Format Extractor Notes
pdf extract_pdf_text (uses pypdf) Returns extracted text. Image-only scans return [PDF - no extractable text] -- they need OCR for content.
rtf strip_rtf Hand-written RTF stripper. Handles \'XX hex escapes, \uNNNN? Unicode escapes, removes font/color/style/list tables, preserves text.
html_fragment strip_html Removes <script> and <style> blocks, strips remaining tags, decodes HTML entities.
ccda_xml full structured parse See Stage 3 -- structured records are extracted in addition to narrative text.
unknown UTF-8 decode best-effort Treated as plain text.

Every document, regardless of format, ends up with a plain_text field on its document record. This is what powers the dashboard's keyword search.

Why a hand-written RTF stripper

The standard Python ecosystem doesn't ship a maintained pure-Python RTF parser. Available libraries either require system dependencies (e.g. LibreOffice) or fail on the non-standard RTF that EHR vendors emit. The hand-written stripper is ~60 lines, has no dependencies, and is tolerant of malformed groups.

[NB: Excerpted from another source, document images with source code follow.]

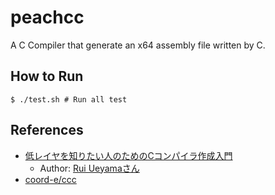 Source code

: # peachcc

A C Compiler that generate an x64 assembly file written by C.  

## How to Run

```shell
$ ./test.sh # Run all test
```

## References

- [低レイヤを知りたい人のためのCコンパイラ作成入門](https://www.sigbus.info/compilerbook)
  - Author: [Rui Ueyamaさん](https://twitter.com/rui314)
- [coord-e/ccc](https://github.com/coord-e/ccc)
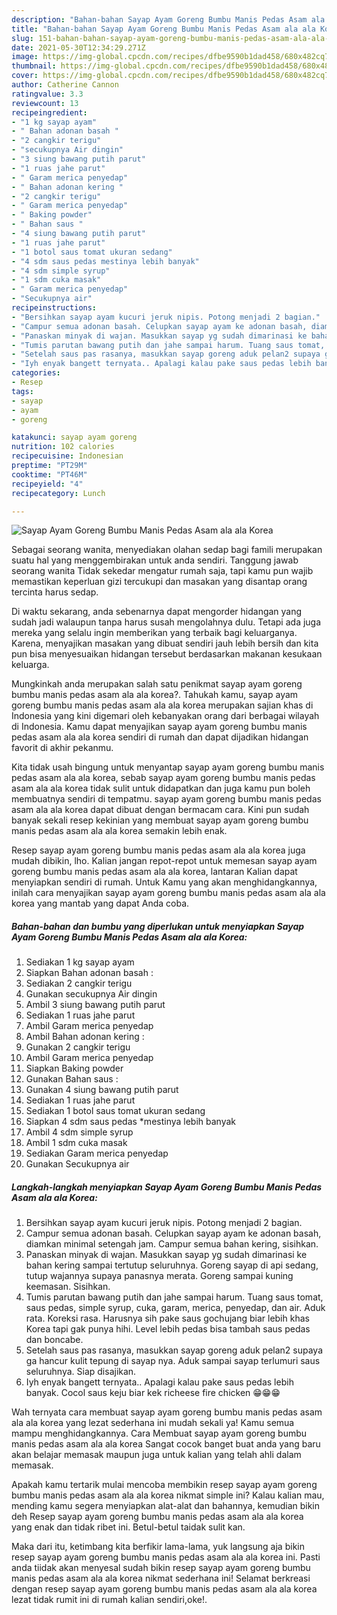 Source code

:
 ```yaml
---
description: "Bahan-bahan Sayap Ayam Goreng Bumbu Manis Pedas Asam ala ala Korea yang lezat dan Mudah Dibuat"
title: "Bahan-bahan Sayap Ayam Goreng Bumbu Manis Pedas Asam ala ala Korea yang lezat dan Mudah Dibuat"
slug: 151-bahan-bahan-sayap-ayam-goreng-bumbu-manis-pedas-asam-ala-ala-korea-yang-lezat-dan-mudah-dibuat
date: 2021-05-30T12:34:29.271Z
image: https://img-global.cpcdn.com/recipes/dfbe9590b1dad458/680x482cq70/sayap-ayam-goreng-bumbu-manis-pedas-asam-ala-ala-korea-foto-resep-utama.jpg
thumbnail: https://img-global.cpcdn.com/recipes/dfbe9590b1dad458/680x482cq70/sayap-ayam-goreng-bumbu-manis-pedas-asam-ala-ala-korea-foto-resep-utama.jpg
cover: https://img-global.cpcdn.com/recipes/dfbe9590b1dad458/680x482cq70/sayap-ayam-goreng-bumbu-manis-pedas-asam-ala-ala-korea-foto-resep-utama.jpg
author: Catherine Cannon
ratingvalue: 3.3
reviewcount: 13
recipeingredient:
- "1 kg sayap ayam"
- " Bahan adonan basah "
- "2 cangkir terigu"
- "secukupnya Air dingin"
- "3 siung bawang putih parut"
- "1 ruas jahe parut"
- " Garam merica penyedap"
- " Bahan adonan kering "
- "2 cangkir terigu"
- " Garam merica penyedap"
- " Baking powder"
- " Bahan saus "
- "4 siung bawang putih parut"
- "1 ruas jahe parut"
- "1 botol saus tomat ukuran sedang"
- "4 sdm saus pedas mestinya lebih banyak"
- "4 sdm simple syrup"
- "1 sdm cuka masak"
- " Garam merica penyedap"
- "Secukupnya air"
recipeinstructions:
- "Bersihkan sayap ayam kucuri jeruk nipis. Potong menjadi 2 bagian."
- "Campur semua adonan basah. Celupkan sayap ayam ke adonan basah, diamkan minimal setengah jam. Campur semua bahan kering, sisihkan."
- "Panaskan minyak di wajan. Masukkan sayap yg sudah dimarinasi ke bahan kering sampai tertutup seluruhnya. Goreng sayap di api sedang, tutup wajannya supaya panasnya merata. Goreng sampai kuning keemasan. Sisihkan."
- "Tumis parutan bawang putih dan jahe sampai harum. Tuang saus tomat, saus pedas, simple syrup, cuka, garam, merica, penyedap, dan air. Aduk rata. Koreksi rasa. Harusnya sih pake saus gochujang biar lebih khas Korea tapi gak punya hihi. Level lebih pedas bisa tambah saus pedas dan boncabe."
- "Setelah saus pas rasanya, masukkan sayap goreng aduk pelan2 supaya ga hancur kulit tepung di sayap nya. Aduk sampai sayap terlumuri saus seluruhnya. Siap disajikan."
- "Iyh enyak bangett ternyata.. Apalagi kalau pake saus pedas lebih banyak. Cocol saus keju biar kek richeese fire chicken 😁😁😁"
categories:
- Resep
tags:
- sayap
- ayam
- goreng

katakunci: sayap ayam goreng 
nutrition: 102 calories
recipecuisine: Indonesian
preptime: "PT29M"
cooktime: "PT46M"
recipeyield: "4"
recipecategory: Lunch

---
```



![Sayap Ayam Goreng Bumbu Manis Pedas Asam ala ala Korea](https://img-global.cpcdn.com/recipes/dfbe9590b1dad458/680x482cq70/sayap-ayam-goreng-bumbu-manis-pedas-asam-ala-ala-korea-foto-resep-utama.jpg)

Sebagai seorang wanita, menyediakan olahan sedap bagi famili merupakan suatu hal yang menggembirakan untuk anda sendiri. Tanggung jawab seorang  wanita Tidak sekedar mengatur rumah saja, tapi kamu pun wajib memastikan keperluan gizi tercukupi dan masakan yang disantap orang tercinta harus sedap.

Di waktu  sekarang, anda sebenarnya dapat mengorder hidangan yang sudah jadi walaupun tanpa harus susah mengolahnya dulu. Tetapi ada juga mereka yang selalu ingin memberikan yang terbaik bagi keluarganya. Karena, menyajikan masakan yang dibuat sendiri jauh lebih bersih dan kita pun bisa menyesuaikan hidangan tersebut berdasarkan makanan kesukaan keluarga. 



Mungkinkah anda merupakan salah satu penikmat sayap ayam goreng bumbu manis pedas asam ala ala korea?. Tahukah kamu, sayap ayam goreng bumbu manis pedas asam ala ala korea merupakan sajian khas di Indonesia yang kini digemari oleh kebanyakan orang dari berbagai wilayah di Indonesia. Kamu dapat menyajikan sayap ayam goreng bumbu manis pedas asam ala ala korea sendiri di rumah dan dapat dijadikan hidangan favorit di akhir pekanmu.

Kita tidak usah bingung untuk menyantap sayap ayam goreng bumbu manis pedas asam ala ala korea, sebab sayap ayam goreng bumbu manis pedas asam ala ala korea tidak sulit untuk didapatkan dan juga kamu pun boleh membuatnya sendiri di tempatmu. sayap ayam goreng bumbu manis pedas asam ala ala korea dapat dibuat dengan bermacam cara. Kini pun sudah banyak sekali resep kekinian yang membuat sayap ayam goreng bumbu manis pedas asam ala ala korea semakin lebih enak.

Resep sayap ayam goreng bumbu manis pedas asam ala ala korea juga mudah dibikin, lho. Kalian jangan repot-repot untuk memesan sayap ayam goreng bumbu manis pedas asam ala ala korea, lantaran Kalian dapat menyiapkan sendiri di rumah. Untuk Kamu yang akan menghidangkannya, inilah cara menyajikan sayap ayam goreng bumbu manis pedas asam ala ala korea yang mantab yang dapat Anda coba.

<!--inarticleads1-->

##### Bahan-bahan dan bumbu yang diperlukan untuk menyiapkan Sayap Ayam Goreng Bumbu Manis Pedas Asam ala ala Korea:

1. Sediakan 1 kg sayap ayam
1. Siapkan  Bahan adonan basah :
1. Sediakan 2 cangkir terigu
1. Gunakan secukupnya Air dingin
1. Ambil 3 siung bawang putih parut
1. Sediakan 1 ruas jahe parut
1. Ambil  Garam merica penyedap
1. Ambil  Bahan adonan kering :
1. Gunakan 2 cangkir terigu
1. Ambil  Garam merica penyedap
1. Siapkan  Baking powder
1. Gunakan  Bahan saus :
1. Gunakan 4 siung bawang putih parut
1. Sediakan 1 ruas jahe parut
1. Sediakan 1 botol saus tomat ukuran sedang
1. Siapkan 4 sdm saus pedas *mestinya lebih banyak
1. Ambil 4 sdm simple syrup
1. Ambil 1 sdm cuka masak
1. Sediakan  Garam merica penyedap
1. Gunakan Secukupnya air




<!--inarticleads2-->

##### Langkah-langkah menyiapkan Sayap Ayam Goreng Bumbu Manis Pedas Asam ala ala Korea:

1. Bersihkan sayap ayam kucuri jeruk nipis. Potong menjadi 2 bagian.
1. Campur semua adonan basah. Celupkan sayap ayam ke adonan basah, diamkan minimal setengah jam. Campur semua bahan kering, sisihkan.
1. Panaskan minyak di wajan. Masukkan sayap yg sudah dimarinasi ke bahan kering sampai tertutup seluruhnya. Goreng sayap di api sedang, tutup wajannya supaya panasnya merata. Goreng sampai kuning keemasan. Sisihkan.
1. Tumis parutan bawang putih dan jahe sampai harum. Tuang saus tomat, saus pedas, simple syrup, cuka, garam, merica, penyedap, dan air. Aduk rata. Koreksi rasa. Harusnya sih pake saus gochujang biar lebih khas Korea tapi gak punya hihi. Level lebih pedas bisa tambah saus pedas dan boncabe.
1. Setelah saus pas rasanya, masukkan sayap goreng aduk pelan2 supaya ga hancur kulit tepung di sayap nya. Aduk sampai sayap terlumuri saus seluruhnya. Siap disajikan.
1. Iyh enyak bangett ternyata.. Apalagi kalau pake saus pedas lebih banyak. Cocol saus keju biar kek richeese fire chicken 😁😁😁




Wah ternyata cara membuat sayap ayam goreng bumbu manis pedas asam ala ala korea yang lezat sederhana ini mudah sekali ya! Kamu semua mampu menghidangkannya. Cara Membuat sayap ayam goreng bumbu manis pedas asam ala ala korea Sangat cocok banget buat anda yang baru akan belajar memasak maupun juga untuk kalian yang telah ahli dalam memasak.

Apakah kamu tertarik mulai mencoba membikin resep sayap ayam goreng bumbu manis pedas asam ala ala korea nikmat simple ini? Kalau kalian mau, mending kamu segera menyiapkan alat-alat dan bahannya, kemudian bikin deh Resep sayap ayam goreng bumbu manis pedas asam ala ala korea yang enak dan tidak ribet ini. Betul-betul taidak sulit kan. 

Maka dari itu, ketimbang kita berfikir lama-lama, yuk langsung aja bikin resep sayap ayam goreng bumbu manis pedas asam ala ala korea ini. Pasti anda tiidak akan menyesal sudah bikin resep sayap ayam goreng bumbu manis pedas asam ala ala korea nikmat sederhana ini! Selamat berkreasi dengan resep sayap ayam goreng bumbu manis pedas asam ala ala korea lezat tidak rumit ini di rumah kalian sendiri,oke!.

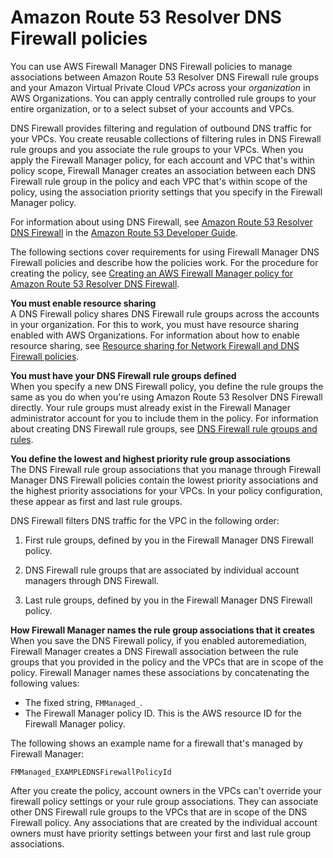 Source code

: # Amazon Route 53 Resolver DNS Firewall policies<a name="dns-firewall-policies"></a>

You can use AWS Firewall Manager DNS Firewall policies to manage associations between Amazon Route 53 Resolver DNS Firewall rule groups and your Amazon Virtual Private Cloud *VPCs* across your *organization* in AWS Organizations\. You can apply centrally controlled rule groups to your entire organization, or to a select subset of your accounts and VPCs\. 

DNS Firewall provides filtering and regulation of outbound DNS traffic for your VPCs\. You create reusable collections of filtering rules in DNS Firewall rule groups and you associate the rule groups to your VPCs\. When you apply the Firewall Manager policy, for each account and VPC that's within policy scope, Firewall Manager creates an association between each DNS Firewall rule group in the policy and each VPC that's within scope of the policy, using the association priority settings that you specify in the Firewall Manager policy\. 

For information about using DNS Firewall, see [Amazon Route 53 Resolver DNS Firewall](https://docs.aws.amazon.com/Route53/latest/DeveloperGuide/resolver-dns-firewall.html) in the [Amazon Route 53 Developer Guide](https://docs.aws.amazon.com/Route53/latest/DeveloperGuide/Welcome.html)\.

The following sections cover requirements for using Firewall Manager DNS Firewall policies and describe how the policies work\. For the procedure for creating the policy, see [Creating an AWS Firewall Manager policy for Amazon Route 53 Resolver DNS Firewall](create-policy.md#creating-firewall-manager-policy-for-dns-firewall)\. 

**You must enable resource sharing**  
A DNS Firewall policy shares DNS Firewall rule groups across the accounts in your organization\. For this to work, you must have resource sharing enabled with AWS Organizations\. For information about how to enable resource sharing, see [Resource sharing for Network Firewall and DNS Firewall policies](resource-sharing.md)\.

**You must have your DNS Firewall rule groups defined**  
When you specify a new DNS Firewall policy, you define the rule groups the same as you do when you're using Amazon Route 53 Resolver DNS Firewall directly\. Your rule groups must already exist in the Firewall Manager administrator account for you to include them in the policy\. For information about creating DNS Firewall rule groups, see [DNS Firewall rule groups and rules](https://docs.aws.amazon.com/Route53/latest/DeveloperGuide/resolver-dns-firewall-rule-groups.html)\.

**You define the lowest and highest priority rule group associations**  
The DNS Firewall rule group associations that you manage through Firewall Manager DNS Firewall policies contain the lowest priority associations and the highest priority associations for your VPCs\. In your policy configuration, these appear as first and last rule groups\. 

DNS Firewall filters DNS traffic for the VPC in the following order: 

1. First rule groups, defined by you in the Firewall Manager DNS Firewall policy\. 

1. DNS Firewall rule groups that are associated by individual account managers through DNS Firewall\. 

1. Last rule groups, defined by you in the Firewall Manager DNS Firewall policy\. 

**How Firewall Manager names the rule group associations that it creates**  
When you save the DNS Firewall policy, if you enabled autoremediation, Firewall Manager creates a DNS Firewall association between the rule groups that you provided in the policy and the VPCs that are in scope of the policy\. Firewall Manager names these associations by concatenating the following values: 
+ The fixed string, `FMManaged_`\.
+ The Firewall Manager policy ID\. This is the AWS resource ID for the Firewall Manager policy\.

The following shows an example name for a firewall that's managed by Firewall Manager:

```
FMManaged_EXAMPLEDNSFirewallPolicyId
```

After you create the policy, account owners in the VPCs can't override your firewall policy settings or your rule group associations\. They can associate other DNS Firewall rule groups to the VPCs that are in scope of the DNS Firewall policy\. Any associations that are created by the individual account owners must have priority settings between your first and last rule group associations\. 
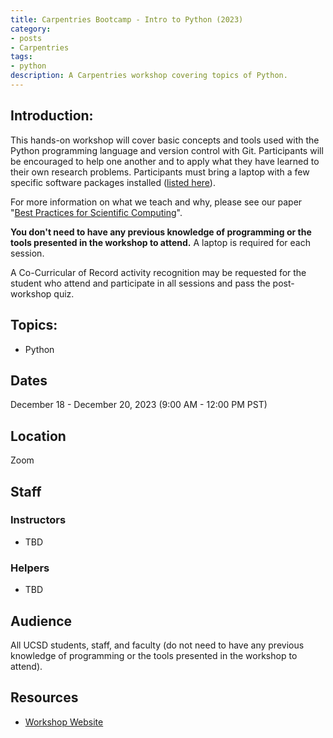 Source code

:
 ```yaml
---
title: Carpentries Bootcamp - Intro to Python (2023)
category:
- posts
- Carpentries
tags:
- python
description: A Carpentries workshop covering topics of Python.
---
```


## Introduction:
This hands-on workshop will cover basic concepts and tools used with the Python programming language and version control with Git. Participants will be encouraged to help one another and to apply what they have learned to their own research problems. Participants must bring a laptop with a few specific software packages installed ([listed here](https://swcarpentry.github.io/python-novice-gapminder/)).

For more information on what we teach and why, please see our paper "[Best Practices for Scientific Computing](https://journals.plos.org/plosbiology/article?id=10.1371/journal.pbio.1001745)".

**You don't need to have any previous knowledge of programming or the tools presented in the workshop to attend.** A laptop is required for each session.

A Co-Curricular of Record activity recognition may be requested for the student who attend and participate in all sessions and pass the post-workshop quiz.

## Topics:
* Python


## Dates
December 18 - December 20, 2023 (9:00 AM - 12:00 PM PST)


## Location
Zoom


## Staff

### Instructors
* TBD

### Helpers
* TBD


## Audience
All UCSD students, staff, and faculty (do not need to have any previous knowledge of programming or the tools presented in the workshop to attend).


## Resources
* [Workshop Website](https://ucsdlib.github.io/2023-12-18-UCSD-Python/)
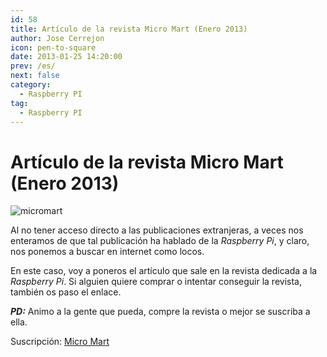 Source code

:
 ```yaml
---
id: 58
title: Artículo de la revista Micro Mart (Enero 2013)
author: Jose Cerrejon
icon: pen-to-square
date: 2013-01-25 14:20:00
prev: /es/
next: false
category:
  - Raspberry PI
tag:
  - Raspberry PI
---
```


# Artículo de la revista Micro Mart (Enero 2013)

![micromart](/images/micromartEne13.jpg)

Al no tener acceso directo a las publicaciones extranjeras, a veces nos enteramos de que tal publicación ha hablado de la *Raspberry Pi*, y claro, nos ponemos a buscar en internet como locos.

En este caso, voy a poneros el artículo que sale en la revista dedicada a la *Raspberry Pi*. Si alguien quiere comprar o intentar conseguir la revista, también os paso el enlace.

***PD:*** Animo a la gente que pueda, compre la revista o mejor se suscriba a ella.

Suscripción: [Micro Mart](http://subscribe.micromart.co.uk/)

The trade-off is that table layout is lost -- output is plain prose with paragraphs preserved. For keyword search and clinical review, that's sufficient.

Empty PDFs

Many EHR PDFs are scanned images embedded as JPEG/JPEG2000 streams with no text layer. pypdf cannot recover text from those without an OCR pass. The dashboard has a "Hide empty PDFs" toggle (default on) that suppresses these so users can focus on PDFs that actually contain extractable text.